Colombia y el viaje eterno del idioma

Algunos de los participantes en las jornadas, ante la sede de Ruta N en Medellín.
Algunos de los participantes en las jornadas, ante la sede de Ruta N en Medellín. / E. C.
  • Futuro en Español organiza en el país andino su segunda actividad fuera de España, con un atractivo programa cultural

Medellín encarna como pocas ciudades cuyo idioma nutriente es el nacido hace siglos en San Millán de la Cogolla un escenario promisorio para el español. La ciudad colombiana, escenario de cruentas noticias durante demasiado tiempo, simboliza como pocas urbes la capacidad para reinventarse que es también propia del idioma compartido por cientos de millones de hispanohablantes. Un destino insuperable para acoger la segunda actividad de Futuro en Español al otro lado del Atlántico.

Durante dos intensas sesiones ricas en enfoques llegados de distintos ámbitos, hoy y mañana se reunirán en Colombia destacados representantes de la comunidad del español, convocados por la iniciativa que Vocento alumbró hace seis años y que protagoniza así su segundo viaje a América, luego de la exitosa experiencia de mayo pasado en Chile. La idea de reflexionar sobre los beneficios que depara ese viaje eterno del idioma reunirá durante dos días a personalidades de ambos lados del Atlántico, bajo un común denominador: explorar cada posibilidad que concede el español.

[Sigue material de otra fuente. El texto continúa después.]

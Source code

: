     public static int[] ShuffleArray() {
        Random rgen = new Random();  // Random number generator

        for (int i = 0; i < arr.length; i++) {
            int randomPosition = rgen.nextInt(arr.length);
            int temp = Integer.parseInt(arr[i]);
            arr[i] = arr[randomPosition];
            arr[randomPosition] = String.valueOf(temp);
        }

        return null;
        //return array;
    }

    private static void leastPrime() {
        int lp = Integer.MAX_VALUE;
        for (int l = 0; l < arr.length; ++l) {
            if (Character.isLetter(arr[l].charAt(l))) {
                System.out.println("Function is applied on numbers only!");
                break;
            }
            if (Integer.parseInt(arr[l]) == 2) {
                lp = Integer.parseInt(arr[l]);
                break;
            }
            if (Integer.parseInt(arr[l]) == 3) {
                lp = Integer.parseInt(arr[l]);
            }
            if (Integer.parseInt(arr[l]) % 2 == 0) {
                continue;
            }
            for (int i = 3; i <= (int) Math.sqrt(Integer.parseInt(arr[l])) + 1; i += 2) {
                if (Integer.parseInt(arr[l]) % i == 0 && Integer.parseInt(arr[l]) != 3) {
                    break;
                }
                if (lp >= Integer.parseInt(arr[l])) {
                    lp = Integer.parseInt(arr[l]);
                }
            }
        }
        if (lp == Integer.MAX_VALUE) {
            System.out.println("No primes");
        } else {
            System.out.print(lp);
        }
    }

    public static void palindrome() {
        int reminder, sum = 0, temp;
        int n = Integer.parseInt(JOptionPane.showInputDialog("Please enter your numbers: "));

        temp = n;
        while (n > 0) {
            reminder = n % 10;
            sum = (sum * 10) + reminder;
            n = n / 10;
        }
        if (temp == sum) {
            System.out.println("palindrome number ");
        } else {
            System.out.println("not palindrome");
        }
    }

Un idioma que hace tiempo que voló desde el puro espacio cultural a convertirse en vertebrador de múltiples flujos de conocimiento. La economía, la educación, el periodismo... Desde ese punto de vista ha desplegado Futuro en Español su rico potencial y, amparado bajo ese mismo enfoque, se ha organizado la programación de Medellín, gracias a la indispensable colaboración del centenario diario 'El Colombiano', cuya directora, Martha Ortiz, reconoce su satisfacción por cooperar con la organización de las jornadas. «Para nosotros», confiesa, «es un gusto tener a Futuro en Español en Medellín, especialmente porque hemos logrado que la personalidad de esta edición sea la de un evento de ciudad, abierto al público». Y añade: «Este bello e interesante intercambio de empresarios y cultura inspira a la sociedad».

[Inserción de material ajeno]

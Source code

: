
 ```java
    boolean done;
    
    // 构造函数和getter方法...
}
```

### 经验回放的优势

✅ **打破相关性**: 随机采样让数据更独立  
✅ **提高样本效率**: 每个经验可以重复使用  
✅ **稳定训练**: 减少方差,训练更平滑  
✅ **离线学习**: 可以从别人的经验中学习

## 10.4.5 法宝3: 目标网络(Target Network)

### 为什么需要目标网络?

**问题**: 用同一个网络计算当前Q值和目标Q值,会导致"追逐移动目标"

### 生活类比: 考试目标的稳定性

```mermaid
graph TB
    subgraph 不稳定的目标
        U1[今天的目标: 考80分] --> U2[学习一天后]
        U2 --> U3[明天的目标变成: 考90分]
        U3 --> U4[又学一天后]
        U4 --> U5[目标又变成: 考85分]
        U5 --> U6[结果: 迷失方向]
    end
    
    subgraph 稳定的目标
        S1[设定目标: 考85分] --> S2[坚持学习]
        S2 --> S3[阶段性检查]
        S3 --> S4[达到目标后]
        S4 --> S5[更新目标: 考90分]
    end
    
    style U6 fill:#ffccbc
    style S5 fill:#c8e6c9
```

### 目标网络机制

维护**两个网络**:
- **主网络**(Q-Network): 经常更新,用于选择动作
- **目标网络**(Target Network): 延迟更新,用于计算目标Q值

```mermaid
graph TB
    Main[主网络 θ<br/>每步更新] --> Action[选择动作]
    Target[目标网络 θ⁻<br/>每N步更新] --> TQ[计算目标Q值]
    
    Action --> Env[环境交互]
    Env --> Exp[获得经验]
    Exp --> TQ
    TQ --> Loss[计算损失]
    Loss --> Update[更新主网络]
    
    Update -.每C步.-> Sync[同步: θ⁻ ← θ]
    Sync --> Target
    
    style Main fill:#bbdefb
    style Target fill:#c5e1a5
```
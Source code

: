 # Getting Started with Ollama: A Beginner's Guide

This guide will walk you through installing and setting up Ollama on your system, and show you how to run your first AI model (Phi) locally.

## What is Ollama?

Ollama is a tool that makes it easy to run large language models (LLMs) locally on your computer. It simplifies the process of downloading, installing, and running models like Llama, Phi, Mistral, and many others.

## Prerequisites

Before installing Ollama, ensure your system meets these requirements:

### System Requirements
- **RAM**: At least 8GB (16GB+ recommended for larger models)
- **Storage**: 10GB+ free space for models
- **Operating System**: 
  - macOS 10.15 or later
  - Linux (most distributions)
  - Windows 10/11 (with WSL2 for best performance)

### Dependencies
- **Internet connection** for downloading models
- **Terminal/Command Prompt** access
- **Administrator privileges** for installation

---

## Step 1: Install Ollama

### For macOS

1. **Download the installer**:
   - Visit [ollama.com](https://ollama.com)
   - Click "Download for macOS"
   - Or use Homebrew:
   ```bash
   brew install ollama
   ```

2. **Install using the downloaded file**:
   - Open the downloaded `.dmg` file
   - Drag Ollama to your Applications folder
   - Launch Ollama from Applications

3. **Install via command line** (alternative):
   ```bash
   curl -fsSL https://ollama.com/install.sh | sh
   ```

Ortiz reconoce que hace suya la pasión de Vocento en favor de las posibilidades que encierra el idioma compartido por cientos de millones de hispanohablantes. «Una de las cosas más hermosas que tiene el lenguaje, después de permitirnos comunicar, es que está vivo, evoluciona con el tiempo y las necesidades funcionales y emocionales de la sociedad que lo usa. Que lo hablemos 21 países nos hace ciudadanos de un inmenso y mágico continente lleno de posibilidades».